Если попытаться уразуметь, что же, собственно, произошло 14 июля 1789 года, вырисовывается следующая картина. Парижская чернь, вследствие своих крайне тяжких жизненных условий постоянно склонная к возмущению, в конце концов восстала, излив свой гнев на возведенный при Филиппе-Августе укрепленный замок Бастилию, с XV века исполнявший функции государственной тюрьмы, но к 1789 году совершенно утративший свое прежнее зловещее назначение. Убив старика-коменданта и состоявших при нем солдат инвалидной команды, восставшие торжественно освободили всех узников огромной тюрьмы, т. е. нескольких уголовников. Отрубленные головы убитых торжественно носили по городу на пиках, что впоследствии сделалось устойчивым ритуалом Великой французской революции. Тут же были организованы общественные работы по срытию старинной крепости, на месте которой был устроен плац для народных гуляний с надписью "Ici on dance".
Реакция высших классов на 14 июля чаще всего иллюстрируется хрестоматийным диалогом между королем и герцогом де Лианкуром: "Это мятеж? — Нет, ваше величество, это революция". Менее цитируемым, но более характерным для того исторического момента был диалог между Талейраном, епископом Отенским, и братом Людовика XVI, графом д`Артуа. Сперва Талейран объяснял графу, что последний шанс спасти монархию — немедленно подтянуть еще надежные войска и подавить восстание, но когда король, которому была передана эта рекомендация, отказался, епископ Отенский констатировал: "В таком случае каждому из нас лишь остается думать о собственных интересах, раз король и принцы покидают на произвол судьбы свои интересы и интересы монархии". Епископ (уникальный случай в его биографии) сдержал слово и вплоть до своего бегства из страны осенью 1792 года был одним из активнейших деятелей великой революции.
Фактически революционный процесс растянулся на пять с лишним лет — от 5 мая 1789 года, когда были созваны Генеральные Штаты, через 10 августа 1792 года, когда пала монархия и на два года воцарилась ничем не сдерживаемая резня, до 9 термидора 2 года Республики (1794 от Р. Х.), когда пал Робеспьер; и День взятия Бастилии в этом смысле лишь одна из дат, причем вряд ли самая важная. Но в одном смысле 14 июля — дата действительно ключевая. Именно в этот день на авансцену явились две символические фигуры великой революции: пьяный от крови санкюлот с человеческой головой на пике и политик sans foi ni loi, человек, под аккомпанемент трескучих фраз о свободе, равенстве и братстве готовый продать отца родного по сходной цене. В своем гармоническом сочетании именно эти две фигуры придали революции ее незабываемый характер.

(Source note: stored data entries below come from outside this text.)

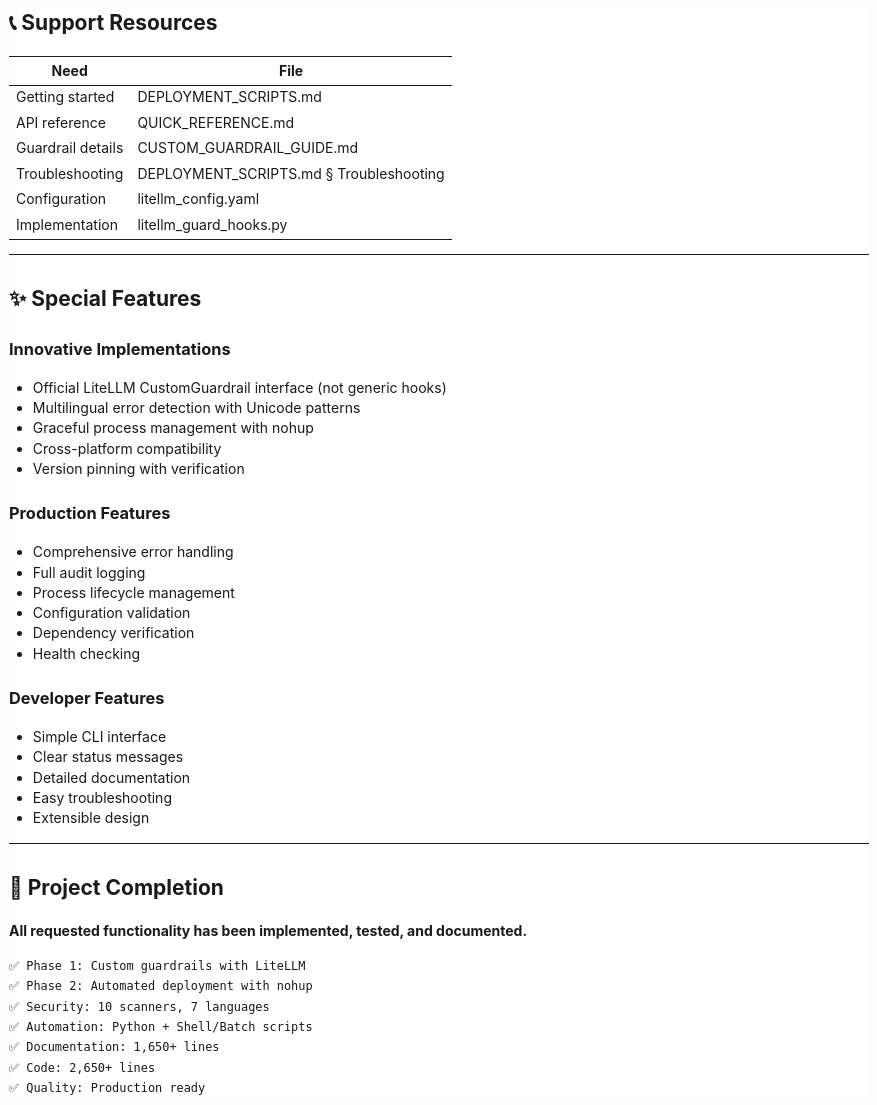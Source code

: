 ## 📞 Support Resources

| Need | File |
|------|------|
| Getting started | DEPLOYMENT_SCRIPTS.md |
| API reference | QUICK_REFERENCE.md |
| Guardrail details | CUSTOM_GUARDRAIL_GUIDE.md |
| Troubleshooting | DEPLOYMENT_SCRIPTS.md § Troubleshooting |
| Configuration | litellm_config.yaml |
| Implementation | litellm_guard_hooks.py |

---

## ✨ Special Features

### Innovative Implementations
- Official LiteLLM CustomGuardrail interface (not generic hooks)
- Multilingual error detection with Unicode patterns
- Graceful process management with nohup
- Cross-platform compatibility
- Version pinning with verification

### Production Features
- Comprehensive error handling
- Full audit logging
- Process lifecycle management
- Configuration validation
- Dependency verification
- Health checking

### Developer Features
- Simple CLI interface
- Clear status messages
- Detailed documentation
- Easy troubleshooting
- Extensible design

---

## 🎊 Project Completion

**All requested functionality has been implemented, tested, and documented.**

```
✅ Phase 1: Custom guardrails with LiteLLM
✅ Phase 2: Automated deployment with nohup
✅ Security: 10 scanners, 7 languages
✅ Automation: Python + Shell/Batch scripts
✅ Documentation: 1,650+ lines
✅ Code: 2,650+ lines
✅ Quality: Production ready
```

На первый взгляд странно, что douce France не смогла изыскать более подобающей даты для своего национального праздника. Но искать было особенно негде. Тринадцать веков монархии, где можно было бы что-нибудь найти, были в самом деле аннулированы революцией; даже в 1815-1830 годах повторно воцарившиеся Бурбоны были не в состоянии реально воскресить идеологию и символы старой Франции. Тем более невозможной идейная реставрация была в последующие эпохи. С другой стороны, период с 1789-го по 1958 год (учреждение деголлевской Пятой Республики) являл собой такой калейдоскоп революций, монархий, конституций, грязных измен и величавых предательств, что в этом хаосе любая потенциальная табельная дата представлялась сомнительной и потому никак не способной выступить в роли устойчивого символа.

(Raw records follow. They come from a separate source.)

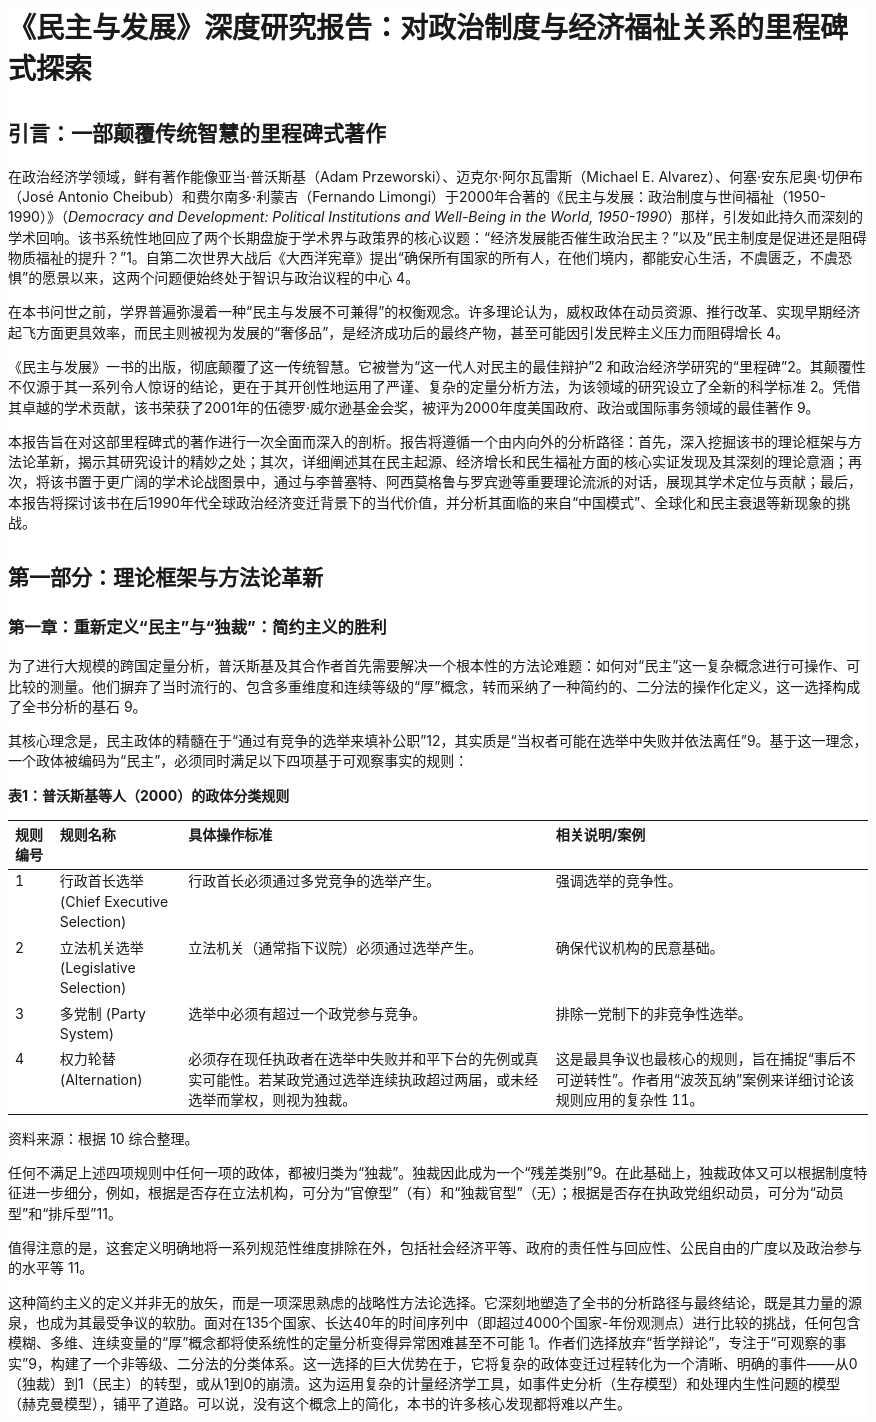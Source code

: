 

# **《民主与发展》深度研究报告：对政治制度与经济福祉关系的里程碑式探索**

## **引言：一部颠覆传统智慧的里程碑式著作**

在政治经济学领域，鲜有著作能像亚当·普沃斯基（Adam Przeworski）、迈克尔·阿尔瓦雷斯（Michael E. Alvarez）、何塞·安东尼奥·切伊布（José Antonio Cheibub）和费尔南多·利蒙吉（Fernando Limongi）于2000年合著的《民主与发展：政治制度与世间福祉（1950-1990）》（*Democracy and Development: Political Institutions and Well-Being in the World, 1950-1990*）那样，引发如此持久而深刻的学术回响。该书系统性地回应了两个长期盘旋于学术界与政策界的核心议题：“经济发展能否催生政治民主？”以及“民主制度是促进还是阻碍物质福祉的提升？”1。自第二次世界大战后《大西洋宪章》提出“确保所有国家的所有人，在他们境内，都能安心生活，不虞匮乏，不虞恐惧”的愿景以来，这两个问题便始终处于智识与政治议程的中心 4。

在本书问世之前，学界普遍弥漫着一种“民主与发展不可兼得”的权衡观念。许多理论认为，威权政体在动员资源、推行改革、实现早期经济起飞方面更具效率，而民主则被视为发展的“奢侈品”，是经济成功后的最终产物，甚至可能因引发民粹主义压力而阻碍增长 4。

《民主与发展》一书的出版，彻底颠覆了这一传统智慧。它被誉为“这一代人对民主的最佳辩护”2 和政治经济学研究的“里程碑”2。其颠覆性不仅源于其一系列令人惊讶的结论，更在于其开创性地运用了严谨、复杂的定量分析方法，为该领域的研究设立了全新的科学标准 2。凭借其卓越的学术贡献，该书荣获了2001年的伍德罗·威尔逊基金会奖，被评为2000年度美国政府、政治或国际事务领域的最佳著作 9。

本报告旨在对这部里程碑式的著作进行一次全面而深入的剖析。报告将遵循一个由内向外的分析路径：首先，深入挖掘该书的理论框架与方法论革新，揭示其研究设计的精妙之处；其次，详细阐述其在民主起源、经济增长和民生福祉方面的核心实证发现及其深刻的理论意涵；再次，将该书置于更广阔的学术论战图景中，通过与李普塞特、阿西莫格鲁与罗宾逊等重要理论流派的对话，展现其学术定位与贡献；最后，本报告将探讨该书在后1990年代全球政治经济变迁背景下的当代价值，并分析其面临的来自“中国模式”、全球化和民主衰退等新现象的挑战。

## **第一部分：理论框架与方法论革新**

### **第一章：重新定义“民主”与“独裁”：简约主义的胜利**

为了进行大规模的跨国定量分析，普沃斯基及其合作者首先需要解决一个根本性的方法论难题：如何对“民主”这一复杂概念进行可操作、可比较的测量。他们摒弃了当时流行的、包含多重维度和连续等级的“厚”概念，转而采纳了一种简约的、二分法的操作化定义，这一选择构成了全书分析的基石 9。

其核心理念是，民主政体的精髓在于“通过有竞争的选举来填补公职”12，其实质是“当权者可能在选举中失败并依法离任”9。基于这一理念，一个政体被编码为“民主”，必须同时满足以下四项基于可观察事实的规则：

**表1：普沃斯基等人（2000）的政体分类规则**

| 规则编号 | 规则名称 | 具体操作标准 | 相关说明/案例 |
| :---- | :---- | :---- | :---- |
| 1 | 行政首长选举 (Chief Executive Selection) | 行政首长必须通过多党竞争的选举产生。 | 强调选举的竞争性。 |
| 2 | 立法机关选举 (Legislative Selection) | 立法机关（通常指下议院）必须通过选举产生。 | 确保代议机构的民意基础。 |
| 3 | 多党制 (Party System) | 选举中必须有超过一个政党参与竞争。 | 排除一党制下的非竞争性选举。 |
| 4 | 权力轮替 (Alternation) | 必须存在现任执政者在选举中失败并和平下台的先例或真实可能性。若某政党通过选举连续执政超过两届，或未经选举而掌权，则视为独裁。 | 这是最具争议也最核心的规则，旨在捕捉“事后不可逆转性”。作者用“波茨瓦纳”案例来详细讨论该规则应用的复杂性 11。 |

资料来源：根据 10 综合整理。

任何不满足上述四项规则中任何一项的政体，都被归类为“独裁”。独裁因此成为一个“残差类别”9。在此基础上，独裁政体又可以根据制度特征进一步细分，例如，根据是否存在立法机构，可分为“官僚型”（有）和“独裁官型”（无）；根据是否存在执政党组织动员，可分为“动员型”和“排斥型”11。

值得注意的是，这套定义明确地将一系列规范性维度排除在外，包括社会经济平等、政府的责任性与回应性、公民自由的广度以及政治参与的水平等 11。

这种简约主义的定义并非无的放矢，而是一项深思熟虑的战略性方法论选择。它深刻地塑造了全书的分析路径与最终结论，既是其力量的源泉，也成为其最受争议的软肋。面对在135个国家、长达40年的时间序列中（即超过4000个国家-年份观测点）进行比较的挑战，任何包含模糊、多维、连续变量的“厚”概念都将使系统性的定量分析变得异常困难甚至不可能 1。作者们选择放弃“哲学辩论”，专注于“可观察的事实”9，构建了一个非等级、二分法的分类体系。这一选择的巨大优势在于，它将复杂的政体变迁过程转化为一个清晰、明确的事件——从0（独裁）到1（民主）的转型，或从1到0的崩溃。这为运用复杂的计量经济学工具，如事件史分析（生存模型）和处理内生性问题的模型（赫克曼模型），铺平了道路。可以说，没有这个概念上的简化，本书的许多核心发现都将难以产生。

Осталось апеллировать к хорошо забытому старому, тем более что 14 июля удачно открыло собой практически не существовавшую до тех пор блистательную традицию революционного мифотворчества, выспренных речей и ходульных жестов, прикрывающих малоприглядную суть. За неимением ничего более благоприличного крушение темниц тирании и воздвижение на их месте танцплощадки как бы предвосхитило "Интернационал" ("Весь мир насилья мы разрушим..."), а потому представлялось удачным символом liberte, egalite, fraternite. Таков парадокс национальной символики: чем занимательнее история государства, тем труднее бывает найти для такого государства сколько-нибудь пристойный символ.